Dear University Parking Swamee: Please accept my apology for my disgraceful behavior this afternoon. I came into your office to pick up my parking pass for the new academic year. In my hot little hand I carried a check for two hundred and seventy dollars, an amount equal to the thirty dollar monthly fee multiplied by the nine school months, and the exact amount I was told I would owe by the Law School Parking Liaison. Yes, she actually calls herself that. No, I'm pretty sure she's not kidding. So you'll have to forgive me for my reaction when you told me "that will be $480." Because $480 is more than TWO HUNDRED DOLLARS MORE than I was expecting to pay. When you explained to me that the price for a month of parking had been raised to $40 a month, I accepted that, but was still confused, see, since 40 x 9 = $360, not $480. When you explained to me that because the law school had "reserved the spot in my name I would have to pay for the full twelve months" even though I am GRADUATING in June, I exasperatedly asked you to repeat that because seriously, what? Because I reserved a parking space, (as all law students are required to do if they want a parking pass,) I have to pay for three extra months? What?

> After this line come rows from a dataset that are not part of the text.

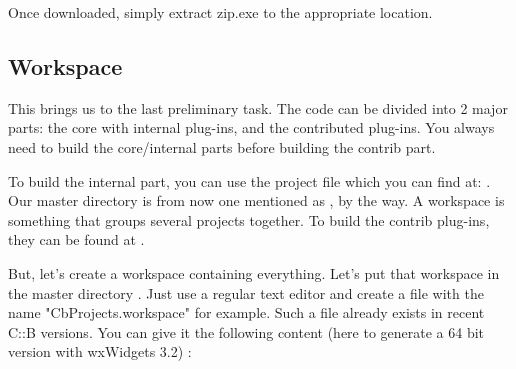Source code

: Once downloaded, simply extract zip.exe to the appropriate location.

\subsection{Workspace}
This brings us to the last preliminary task. The \codeblocks code can be divided into 2 major parts: the core with internal plug-ins, and the contributed plug-ins. You always need to build the core/internal parts before building the contrib part.

To build the internal part, you can use the \codeblocks project file which you can find at: . Our \codeblocks master directory is from now one mentioned as , by the way. A workspace is something that groups several projects together. To build the contrib plug-ins, they can be found at .

But, let's create a workspace containing everything. Let's put that workspace in the master directory . Just use a regular text editor and create a file with the name "CbProjects.workspace" for example. Such a file already exists in recent C::B versions. You can give it the following content (here to generate a 64 bit version with wxWidgets 3.2) : 

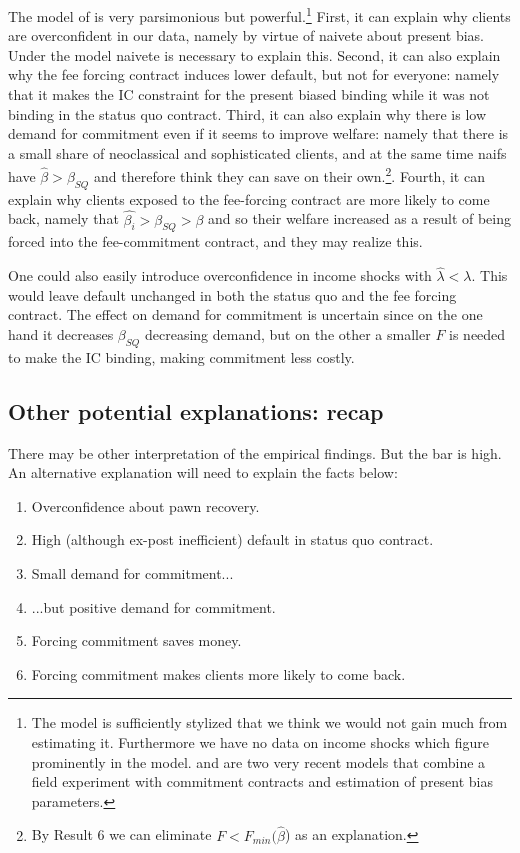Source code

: \documentclass[11pt]{article}
\begin{document}
The model of \cite{John} is very parsimonious but powerful.\footnote{The model is sufficiently stylized that we think we would not gain much from estimating it. Furthermore we have no data on income shocks which figure prominently in the model. \cite{Ted} and \cite{Aprajit} are two very recent models that combine a field experiment with commitment contracts and estimation of present bias parameters.} First, it can explain why clients are overconfident in our data, namely by virtue of naivete about present bias. Under the model naivete is necessary to explain this. Second, it can also explain why the fee forcing contract induces lower default, but not for everyone: namely that it makes the IC constraint for the present biased binding while it was not binding in the status quo contract. Third, it can also explain why there is low demand for commitment even if it seems to improve welfare: namely that there is a small share of neoclassical and sophisticated clients, and at the same time naifs have  $\hat{\beta}>\beta_{SQ}$ and therefore think they can save on their own.\footnote{By Result 6 we can eliminate $F<F_{min}(\widehat{\beta}$) as an explanation.}. Fourth, it can explain why clients exposed to the fee-forcing contract are more likely to come back, namely that $\hat{\beta_i}>\beta_{SQ}>\beta$ and so their welfare increased as a result of being forced into the fee-commitment contract, and they may realize this.

One could also easily introduce overconfidence in income shocks with $\widehat{\lambda} <\lambda$. This would leave default unchanged in both the status quo and the fee forcing contract. %
The effect on demand for commitment is uncertain since on the one hand it decreases $\beta_{SQ}$ decreasing demand, but on the other a smaller $F$ is needed to make the IC binding, making commitment less costly.


\subsection{Other potential explanations: recap} \label{explanations_recap}

There may be other interpretation of the empirical findings. But the bar is high. An alternative explanation will need to explain the facts below:

\begin{enumerate}
\itemsep0em 
\item Overconfidence about pawn recovery.
\item High (although ex-post inefficient) default in status quo contract.
\item Small demand for commitment...
\item ...but positive demand for commitment.
\item Forcing commitment saves money.
\item Forcing commitment makes clients more likely to come back.
\end{enumerate}
\end{document}
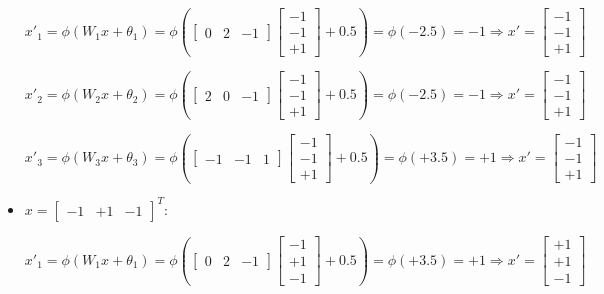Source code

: \documentclass[letterpaper,headings=standardclasses]{scrartcl}
\begin{document}
\begin{itemize}
$$ x'_{1} = \phi(W_1 x + \theta_1) = \phi \left( \left[ \begin{matrix} 0 & 2 & -1 \end{matrix} \right] \left[ \begin{matrix} -1 \\ -1 \\ +1 \end{matrix} \right] + 0.5 \right) = \phi \left( -2.5 \right) = -1 \Rightarrow x' = \left[ \begin{matrix} -1 \\ -1 \\ +1 \end{matrix} \right] $$

$$ x'_{2} = \phi(W_2 x + \theta_2) = \phi \left( \left[ \begin{matrix} 2 & 0 & -1 \end{matrix} \right] \left[ \begin{matrix} -1 \\ -1 \\ +1 \end{matrix} \right] + 0.5 \right) = \phi \left( -2.5 \right) = -1 \Rightarrow x' = \left[ \begin{matrix} -1 \\ -1 \\ +1 \end{matrix} \right] $$

$$ x'_{3} = \phi(W_3 x + \theta_3) = \phi \left( \left[ \begin{matrix} -1 & -1 & 1 \end{matrix} \right] \left[ \begin{matrix} -1 \\ -1 \\ +1 \end{matrix} \right] + 0.5 \right) = \phi \left( +3.5 \right) = +1 \Rightarrow x' = \left[ \begin{matrix} -1 \\ -1 \\ +1 \end{matrix} \right] $$

\item $x = [\begin{matrix} -1 & +1 & -1 \end{matrix}]^T$:

$$ x'_{1} = \phi(W_1 x + \theta_1) = \phi \left( \left[ \begin{matrix} 0 & 2 & -1 \end{matrix} \right] \left[ \begin{matrix} -1 \\ +1 \\ -1 \end{matrix} \right] + 0.5 \right) = \phi \left( +3.5 \right) = +1 \Rightarrow x' = \left[ \begin{matrix} +1 \\ +1 \\ -1 \end{matrix} \right] $$


\end{itemize}
\end{document}
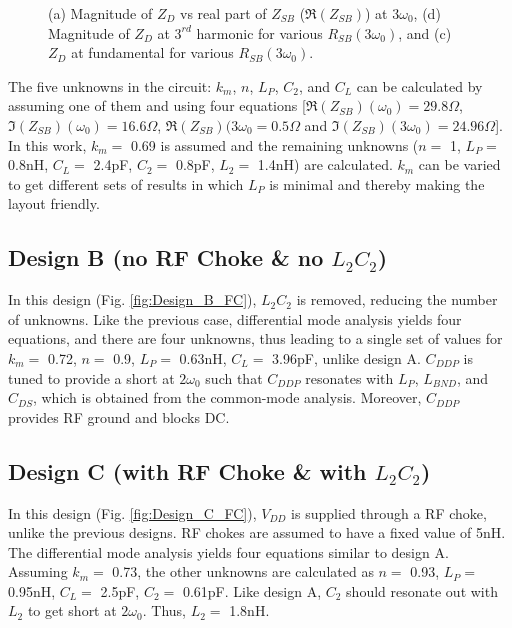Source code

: \documentclass[conference]{IEEEtran}
\begin{document}
\begin{figure}[!t]
\begin{subfigure}{0.5\textwidth}
\caption{}
\label{fig:Design_A_Rn_var_1H}
\end{subfigure}
\caption{(a) Magnitude of $Z_{D}$ vs real part of $Z_{SB}$ ($\Re(Z_{SB})$) at $3\omega_0$, (d) Magnitude of $Z_D$ at $3^{rd}$ harmonic for various $R_{SB}(3\omega_0)$, and (c) $Z_D$ at fundamental for various $R_{SB}(3\omega_0)$.}
\label{fig:Design_A_Rn_var}
\vspace{-0.2in}
\end{figure}

The five unknowns in the circuit: $k_m$, $n$, $L_P$, $C_2$, and $C_L$ can be calculated by assuming one of them and using four equations [$\Re(Z_{SB})(\omega_0) =  29.8 \Omega$, $\Im(Z_{SB})(\omega_0) = 16.6\Omega$, $\Re(Z_{SB})(3\omega_0 = 0.5\Omega$ and  $\Im(Z_{SB})(3\omega_0) = 24.96\Omega$]. In this work, $k_m=$ 0.69 is assumed and the remaining unknowns ($n =$ 1, $L_P =$ 0.8nH, $C_L =$ 2.4pF, $C_2 =$ 0.8pF, $L_2 =$ 1.4nH) are calculated. $k_m$ can be varied to get different sets of results in which $L_P$ is minimal and thereby making the layout friendly.


\subsection{Design B (no RF Choke \& no $L_2C_2$)}
In this design (Fig. \ref{fig:Design_B_FC}), $L_2C_2$ is removed, reducing the number of unknowns. Like the previous case, differential mode analysis yields four equations, and there are four unknowns, thus leading to a single set of values for $k_m=$ 0.72, $n =$ 0.9, $L_P =$ 0.63nH, $C_L =$ 3.96pF, unlike design A. $C_{DDP}$ is tuned to provide a short at $2\omega_0$ such that $C_{DDP}$ resonates with $L_P$, $L_{BND}$, and $C_{DS}$, which is obtained from the common-mode analysis. Moreover, $C_{DDP}$ provides RF ground and blocks DC.

\subsection{Design C (with RF Choke \& with $L_2C_2$)}
In this design (Fig. \ref{fig:Design_C_FC}), $V_{DD}$ is supplied through a RF choke, unlike the previous designs. RF chokes are assumed to have a fixed value of 5nH. The differential mode analysis yields four equations similar to design A. Assuming $k_m=$ 0.73, the other unknowns are calculated as $n =$ 0.93, $L_P =$ 0.95nH, $C_L =$ 2.5pF, $C_2 =$ 0.61pF.
Like design A, $C_2$ should resonate out with $L_2$ to get short at $2\omega_0$. Thus, $L_2 =$ 1.8nH. 
\end{document}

So when I told you that I was no longer able to afford a parking pass because OH MY GOD ARE YOU SERIOUS ALMOST FIVE HUNDRED DOLLARS TO PARK?, and you sucked your teeth and sighed audibly and told me in an irritated tone that I should not have come in there if I was just going to "flake out" and "waste your time," I admit it- I rolled my eyes at you, sighed loudly, and walked away in a sort of defiant manner, muttering under my breath words like "ridiculous" and "rip off" and "bitchy-ass annoying customer-service deficient assholes." That was rude of me. Please accept my apologies. Sincerely, pseudo

03 September 2006

It wouldn't be any other way

Jonas, I hardly knew ye. We hardly got a chance to bond or anything, because approximately 24 minutes after I learned of your existence, I got a phone call from a woman named Peak! (who said her name, Peak!, with such enthusiasm that there's no way to write Peak! except with an explanation point,) who cheerfully informed me that she was a friend of the original leaseholder of the apartment I was subletting (no, I did not sublet from the original leaseholder, I sublet from another subletter because I AM A FUCKING IDIOT) and she would be by at nine o'clock that evening to pick up all the furniture. Oh. Like, ALL the furniture? Like the dresser and (more importantly) the bed and (most importantly) the television? Yes! I managed to talk Peak! into waiting until the next morning to pillage my apartment so I could have one more night of sleeping there. "No problem!" said Peak! "I have keys anyway so I can just come while you're at work tomorrow!" Ahem. You have keys anyway? Yes! Turns out the original leaseholder was very generous with her promises of furniture to all of her NYU LLM friends, and there were several other people who also had keys to the apartment, and Peak! told me helpfully that they, too, were planning to come by at different times to pick up other pieces of furniture. REALLY glad to know that I've been living in an apartment where, at any given moment, an international law student could have barged in and requested that I please let them take the microwave now. So after talking to Peak! I put my stuff in my suitcase and moved to Murphy's place on the upper east side. After that, the rest of my time in New York went by in kind of a blur. I got drunk at pub trivia, worked my tail off for the last two days of my job to try to impress them, had an exit interview during which I got both a job offer AND an offer to write me a stellar recommendation whenever I need one, picked myself up off the floor (where I had fallen from the shock,) stayed up all night on Friday so I could get in a cab at 4am to catch my 6am flight out of LaGuardia, and got home to Chicago on Saturday morning. Where I promptly realized that, since John is on a business trip and I didn't bring my keys with me to New York, I was locked out of my apartment. Figures.